## What the task asks
In the entries below, identify every line with the string "about" and copy it.

Stored records

--- START ---

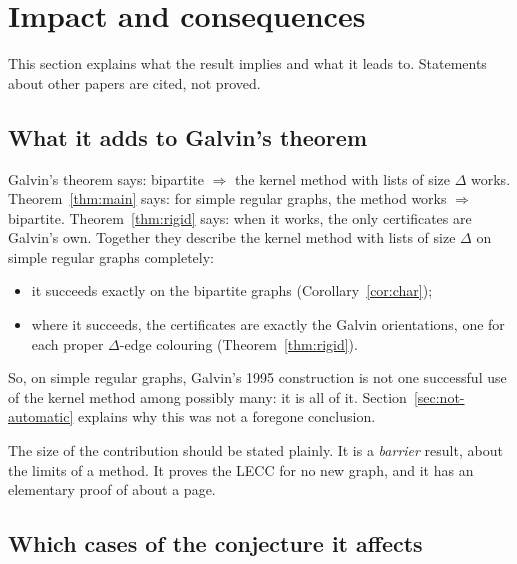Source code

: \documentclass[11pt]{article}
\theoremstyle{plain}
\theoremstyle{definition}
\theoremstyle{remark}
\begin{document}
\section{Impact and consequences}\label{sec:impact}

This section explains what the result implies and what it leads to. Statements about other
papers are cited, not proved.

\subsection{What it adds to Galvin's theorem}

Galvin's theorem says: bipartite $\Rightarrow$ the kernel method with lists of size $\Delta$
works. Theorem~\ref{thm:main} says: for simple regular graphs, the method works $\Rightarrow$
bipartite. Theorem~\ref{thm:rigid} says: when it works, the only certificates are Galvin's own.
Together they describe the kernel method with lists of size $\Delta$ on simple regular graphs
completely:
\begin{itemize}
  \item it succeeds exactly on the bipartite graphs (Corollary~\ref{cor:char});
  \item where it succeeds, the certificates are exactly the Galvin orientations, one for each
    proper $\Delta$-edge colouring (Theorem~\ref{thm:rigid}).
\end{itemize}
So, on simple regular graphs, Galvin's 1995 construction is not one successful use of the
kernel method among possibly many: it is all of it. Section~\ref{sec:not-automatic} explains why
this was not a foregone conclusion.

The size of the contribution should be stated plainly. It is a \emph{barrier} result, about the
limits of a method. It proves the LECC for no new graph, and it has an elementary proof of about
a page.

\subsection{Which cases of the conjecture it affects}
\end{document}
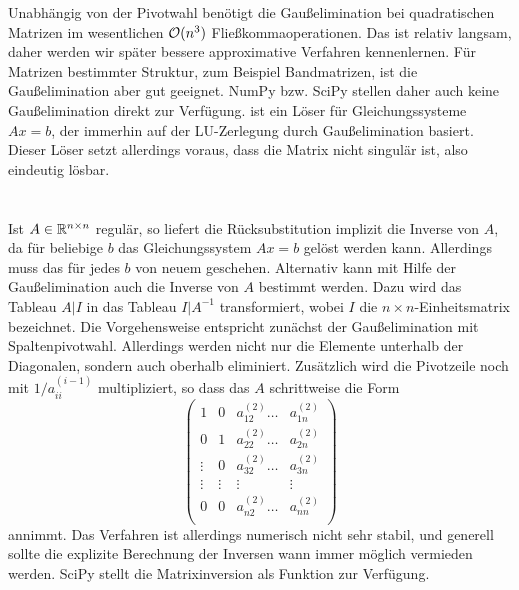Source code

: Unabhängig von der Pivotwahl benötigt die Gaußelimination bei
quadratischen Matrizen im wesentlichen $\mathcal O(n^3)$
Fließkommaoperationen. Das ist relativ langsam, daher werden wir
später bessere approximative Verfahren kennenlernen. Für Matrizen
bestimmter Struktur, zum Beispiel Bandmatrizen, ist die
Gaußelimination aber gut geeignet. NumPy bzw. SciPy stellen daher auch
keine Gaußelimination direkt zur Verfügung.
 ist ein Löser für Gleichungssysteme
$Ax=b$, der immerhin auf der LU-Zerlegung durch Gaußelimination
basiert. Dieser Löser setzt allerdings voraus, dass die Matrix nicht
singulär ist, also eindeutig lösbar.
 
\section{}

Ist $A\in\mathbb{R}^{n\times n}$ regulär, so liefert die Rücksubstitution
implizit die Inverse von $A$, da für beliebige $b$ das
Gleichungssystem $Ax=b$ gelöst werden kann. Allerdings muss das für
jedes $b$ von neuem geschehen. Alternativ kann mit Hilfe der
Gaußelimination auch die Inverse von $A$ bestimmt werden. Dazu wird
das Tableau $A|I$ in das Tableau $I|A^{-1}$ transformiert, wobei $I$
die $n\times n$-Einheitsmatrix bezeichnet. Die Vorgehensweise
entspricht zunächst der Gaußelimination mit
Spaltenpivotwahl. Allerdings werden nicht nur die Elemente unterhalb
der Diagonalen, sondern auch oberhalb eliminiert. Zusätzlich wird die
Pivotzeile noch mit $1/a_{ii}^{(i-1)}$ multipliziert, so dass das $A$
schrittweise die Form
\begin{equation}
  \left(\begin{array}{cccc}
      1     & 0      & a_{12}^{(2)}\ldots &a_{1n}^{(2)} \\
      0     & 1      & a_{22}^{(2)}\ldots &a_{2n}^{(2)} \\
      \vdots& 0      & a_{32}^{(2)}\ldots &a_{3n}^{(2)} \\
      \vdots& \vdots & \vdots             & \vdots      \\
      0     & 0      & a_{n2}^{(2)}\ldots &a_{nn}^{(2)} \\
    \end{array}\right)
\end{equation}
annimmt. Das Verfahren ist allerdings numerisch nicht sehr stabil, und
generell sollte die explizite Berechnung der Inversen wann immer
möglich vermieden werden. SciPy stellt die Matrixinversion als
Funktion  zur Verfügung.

--- END ---

## Problem solution
This section explains what the result implies and what it leads to. Statements about other
The size of the contribution should be stated plainly. It is a \emph{barrier} result, about the
limits of a method. It proves the LECC for no new graph, and it has an elementary proof of about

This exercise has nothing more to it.